Leur lutte s’inscrit dans le cadre d’une montée en puissance des actions de la classe ouvrière mondiale, alors que des millions de travailleurs en France en sont rendus à trois mois de manifestations et de grèves massives contre les réductions brutales et antidémocratiques des retraites décidées par le président Emmanuel Macron, qu’une vague de grèves croissante déferle dans toute l’Europe, alimentée par la hausse des prix et les attaques contre les droits sociaux, et que les cheminots aux États-Unis, qui ont rejeté des contrats de travail remplis de concessions approuvés par leurs syndicats, se sont vus interdire au dernier moment d’aller en grève par l’administration Biden et le Congrès.

Fonctionnaires fédéraux en grève à Kitchener, en Ontario

La classe dirigeante canadienne tient absolument à ce que le gouvernement libéral fédéral faussement qualifié de «progressiste» et jouissant du plein soutien des syndicats impose des réductions de salaire réelles aux fonctionnaires fédéraux, de façon à établir un point de référence régressif pour tous les travailleurs au pays, qu’ils soient du secteur public ou privé.

Au début de la grève, le Globe and Mail, appartenant à la famille Thomson, comptant les milliardaires les plus riches du Canada, a déclaré sans ambages: «Ottawa doit s’en tenir à sa position en faveur d’augmentations salariales inférieures à l’inflation».

L’élite dirigeante réagit également avec colère et venin à la demande des travailleurs d’accorder à certaines catégories d’employés fédéraux le droit de travailler à distance à temps partiel. Elle dénonce cette mesure comme une menace au «droit de gestion» et, pour reprendre les termes du directeur de la Banque Royale du Canada, la plus grande banque du pays, à la «productivité».

Le Premier ministre Justin Trudeau et son gouvernement libéral sont entièrement à l’écoute de ces appels afin de faire des fonctionnaires fédéraux un exemple en vue d’étouffer la vague croissante de militantisme ouvrier. Ils ont affiché une attitude provocatrice tout au long des négociations – qui piétinent depuis plus de deux ans maintenant – des nouvelles conventions collectives régissant les travailleurs de l’administration publique, de l’entretien et des urgences, y compris des pompiers, qui sont employés par Service Canada, de nombreux ministères et Revenu Canada.

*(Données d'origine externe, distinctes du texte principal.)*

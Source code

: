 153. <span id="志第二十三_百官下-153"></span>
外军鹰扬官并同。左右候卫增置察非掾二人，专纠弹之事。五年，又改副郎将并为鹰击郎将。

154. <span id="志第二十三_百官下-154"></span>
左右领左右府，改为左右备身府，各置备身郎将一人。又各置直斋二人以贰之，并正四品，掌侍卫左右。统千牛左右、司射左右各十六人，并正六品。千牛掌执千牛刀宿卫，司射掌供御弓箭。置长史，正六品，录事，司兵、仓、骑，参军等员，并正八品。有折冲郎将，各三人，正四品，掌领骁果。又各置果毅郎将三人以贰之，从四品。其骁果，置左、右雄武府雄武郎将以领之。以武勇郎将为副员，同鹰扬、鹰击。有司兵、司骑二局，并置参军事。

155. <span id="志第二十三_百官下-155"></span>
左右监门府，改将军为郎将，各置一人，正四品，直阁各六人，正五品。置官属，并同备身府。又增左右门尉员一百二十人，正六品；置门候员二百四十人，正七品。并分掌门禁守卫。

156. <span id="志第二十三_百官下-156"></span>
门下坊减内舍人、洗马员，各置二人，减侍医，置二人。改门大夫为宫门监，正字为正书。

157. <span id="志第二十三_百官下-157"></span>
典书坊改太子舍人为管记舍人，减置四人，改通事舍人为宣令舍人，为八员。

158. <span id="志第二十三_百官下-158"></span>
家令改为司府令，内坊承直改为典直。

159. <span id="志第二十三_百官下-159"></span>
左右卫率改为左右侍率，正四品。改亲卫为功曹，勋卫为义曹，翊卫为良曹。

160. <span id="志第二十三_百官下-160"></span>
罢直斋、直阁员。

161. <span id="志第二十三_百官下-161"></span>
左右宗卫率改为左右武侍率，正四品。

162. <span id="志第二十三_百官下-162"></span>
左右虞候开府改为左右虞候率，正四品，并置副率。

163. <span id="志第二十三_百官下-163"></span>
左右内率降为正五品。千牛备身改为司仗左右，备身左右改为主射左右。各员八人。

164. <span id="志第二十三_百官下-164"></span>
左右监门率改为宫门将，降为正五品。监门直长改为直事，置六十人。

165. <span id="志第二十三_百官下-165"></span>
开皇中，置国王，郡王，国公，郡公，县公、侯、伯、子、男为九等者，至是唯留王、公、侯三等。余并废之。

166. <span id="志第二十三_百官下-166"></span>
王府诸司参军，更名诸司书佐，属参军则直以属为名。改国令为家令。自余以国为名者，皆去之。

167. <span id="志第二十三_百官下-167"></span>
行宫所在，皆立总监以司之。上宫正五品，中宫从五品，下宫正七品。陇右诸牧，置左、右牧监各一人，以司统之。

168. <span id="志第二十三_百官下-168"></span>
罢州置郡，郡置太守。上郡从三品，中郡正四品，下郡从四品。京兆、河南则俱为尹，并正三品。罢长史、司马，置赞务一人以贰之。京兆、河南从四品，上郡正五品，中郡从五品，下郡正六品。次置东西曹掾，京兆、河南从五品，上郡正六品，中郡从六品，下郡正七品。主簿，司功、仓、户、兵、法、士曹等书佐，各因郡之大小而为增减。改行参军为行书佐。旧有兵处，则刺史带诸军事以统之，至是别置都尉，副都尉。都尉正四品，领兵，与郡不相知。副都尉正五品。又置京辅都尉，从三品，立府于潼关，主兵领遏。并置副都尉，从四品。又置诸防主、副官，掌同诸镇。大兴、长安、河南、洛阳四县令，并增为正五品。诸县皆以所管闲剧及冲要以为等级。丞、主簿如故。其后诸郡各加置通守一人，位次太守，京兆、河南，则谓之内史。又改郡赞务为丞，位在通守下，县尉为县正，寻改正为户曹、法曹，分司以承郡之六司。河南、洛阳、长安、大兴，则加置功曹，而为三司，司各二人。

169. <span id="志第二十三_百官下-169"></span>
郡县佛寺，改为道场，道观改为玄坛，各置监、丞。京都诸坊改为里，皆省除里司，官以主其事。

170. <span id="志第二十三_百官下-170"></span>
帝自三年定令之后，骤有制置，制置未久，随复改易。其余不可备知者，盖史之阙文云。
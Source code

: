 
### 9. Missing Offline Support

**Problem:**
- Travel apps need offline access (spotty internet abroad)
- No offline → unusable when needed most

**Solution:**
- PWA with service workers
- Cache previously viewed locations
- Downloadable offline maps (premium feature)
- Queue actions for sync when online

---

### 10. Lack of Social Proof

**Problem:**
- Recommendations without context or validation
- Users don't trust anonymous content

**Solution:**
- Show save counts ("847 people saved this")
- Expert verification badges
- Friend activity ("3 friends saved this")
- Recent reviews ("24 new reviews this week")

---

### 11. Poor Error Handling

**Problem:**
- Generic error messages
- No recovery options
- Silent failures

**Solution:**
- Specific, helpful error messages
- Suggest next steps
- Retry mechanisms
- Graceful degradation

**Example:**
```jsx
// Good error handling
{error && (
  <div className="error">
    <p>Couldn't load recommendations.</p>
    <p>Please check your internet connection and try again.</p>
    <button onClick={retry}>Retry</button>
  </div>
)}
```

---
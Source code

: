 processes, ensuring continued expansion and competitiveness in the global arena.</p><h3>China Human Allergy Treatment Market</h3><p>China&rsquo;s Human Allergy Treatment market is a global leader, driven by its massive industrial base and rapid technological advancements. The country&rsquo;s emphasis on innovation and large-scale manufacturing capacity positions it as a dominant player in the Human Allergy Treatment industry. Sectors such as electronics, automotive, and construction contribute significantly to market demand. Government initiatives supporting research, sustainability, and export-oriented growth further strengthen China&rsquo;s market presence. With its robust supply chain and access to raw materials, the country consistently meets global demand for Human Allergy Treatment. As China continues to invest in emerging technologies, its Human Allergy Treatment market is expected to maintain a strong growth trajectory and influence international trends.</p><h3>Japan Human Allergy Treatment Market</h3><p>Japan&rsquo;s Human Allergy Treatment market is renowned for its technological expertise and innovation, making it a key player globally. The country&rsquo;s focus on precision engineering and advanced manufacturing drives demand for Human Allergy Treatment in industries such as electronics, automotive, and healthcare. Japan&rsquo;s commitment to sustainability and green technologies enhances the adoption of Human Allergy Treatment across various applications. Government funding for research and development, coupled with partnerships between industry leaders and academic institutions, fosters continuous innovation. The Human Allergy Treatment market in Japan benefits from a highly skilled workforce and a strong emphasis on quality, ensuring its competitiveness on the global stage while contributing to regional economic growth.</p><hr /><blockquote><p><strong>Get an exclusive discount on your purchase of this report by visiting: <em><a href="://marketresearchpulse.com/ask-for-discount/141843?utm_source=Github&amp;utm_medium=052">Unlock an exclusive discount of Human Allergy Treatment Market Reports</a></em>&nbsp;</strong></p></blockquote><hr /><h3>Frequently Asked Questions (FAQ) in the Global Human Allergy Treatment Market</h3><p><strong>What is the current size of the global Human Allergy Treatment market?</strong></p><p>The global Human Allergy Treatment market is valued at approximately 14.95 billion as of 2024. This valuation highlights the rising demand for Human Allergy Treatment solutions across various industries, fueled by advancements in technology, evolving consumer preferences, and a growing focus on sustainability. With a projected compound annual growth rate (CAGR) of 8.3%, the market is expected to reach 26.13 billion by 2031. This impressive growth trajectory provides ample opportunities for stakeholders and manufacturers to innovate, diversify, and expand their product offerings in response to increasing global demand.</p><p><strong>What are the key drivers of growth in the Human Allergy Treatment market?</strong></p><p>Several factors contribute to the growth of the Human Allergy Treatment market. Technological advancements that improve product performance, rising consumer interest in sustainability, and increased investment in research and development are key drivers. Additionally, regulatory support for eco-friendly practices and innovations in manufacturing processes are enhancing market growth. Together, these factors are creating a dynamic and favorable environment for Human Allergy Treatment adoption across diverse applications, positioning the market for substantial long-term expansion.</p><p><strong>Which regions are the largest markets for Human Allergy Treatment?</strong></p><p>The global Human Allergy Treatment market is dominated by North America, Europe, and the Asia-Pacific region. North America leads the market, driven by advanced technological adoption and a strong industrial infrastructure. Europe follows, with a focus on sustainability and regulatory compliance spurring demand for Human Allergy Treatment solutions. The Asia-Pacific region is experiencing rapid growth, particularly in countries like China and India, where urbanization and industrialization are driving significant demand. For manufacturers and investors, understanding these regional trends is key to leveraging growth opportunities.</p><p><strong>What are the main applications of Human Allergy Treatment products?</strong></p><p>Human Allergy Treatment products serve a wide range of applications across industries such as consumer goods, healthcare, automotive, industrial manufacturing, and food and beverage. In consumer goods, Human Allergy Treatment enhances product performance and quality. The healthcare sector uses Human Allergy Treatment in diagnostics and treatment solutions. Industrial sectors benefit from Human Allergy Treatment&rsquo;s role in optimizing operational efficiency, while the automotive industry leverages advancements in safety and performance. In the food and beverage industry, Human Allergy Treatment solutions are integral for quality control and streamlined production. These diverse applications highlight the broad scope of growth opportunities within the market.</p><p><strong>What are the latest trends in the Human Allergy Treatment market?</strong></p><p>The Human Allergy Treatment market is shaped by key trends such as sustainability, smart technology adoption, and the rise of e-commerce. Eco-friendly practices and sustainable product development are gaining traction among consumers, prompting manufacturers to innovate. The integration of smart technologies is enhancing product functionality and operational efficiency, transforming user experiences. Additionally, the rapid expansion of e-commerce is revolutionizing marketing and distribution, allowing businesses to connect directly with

Le 24 avril, la ministre des Finances Chrystia Freeland a une nouvelle fois qualifié de «très juste» l’offre salariale révisée du gouvernement, à savoir 3 % par année dans le cadre d’un contrat de trois ans rétroactif à 2021. Cela dans un contexte où le taux d’inflation officiel a dépassé les 8 % l’an dernier et où les prix des denrées alimentaires ont continué d’augmenter à un rythme de plus de 10 % en 2022.

Freeland a auparavant déclaré que les revendications des grévistes menaçaient la campagne de réduction des coûts «post-pandémique» du gouvernement.

Tout en affirmant qu’ils sont désireux de parvenir à un accord négocié pour mettre fin à la grève, Trudeau et Freeland montrent clairement que leur main gantée de velours n’est en fait qu’une main de fer.

Alors même qu’il dénonce les travailleurs cherchant à faire reconnaitre le droit au travail à distance, le gouvernement exerce son «droit de gestion» en encourageant activement les travailleurs à briser la grève en travaillant justement à distance! À la fin de la semaine dernière, les négociations étaient dans l’impasse, le gouvernement affirmant que l’agent négociateur des travailleurs, l’Alliance de la fonction publique du Canada (AFPC), était «inflexible».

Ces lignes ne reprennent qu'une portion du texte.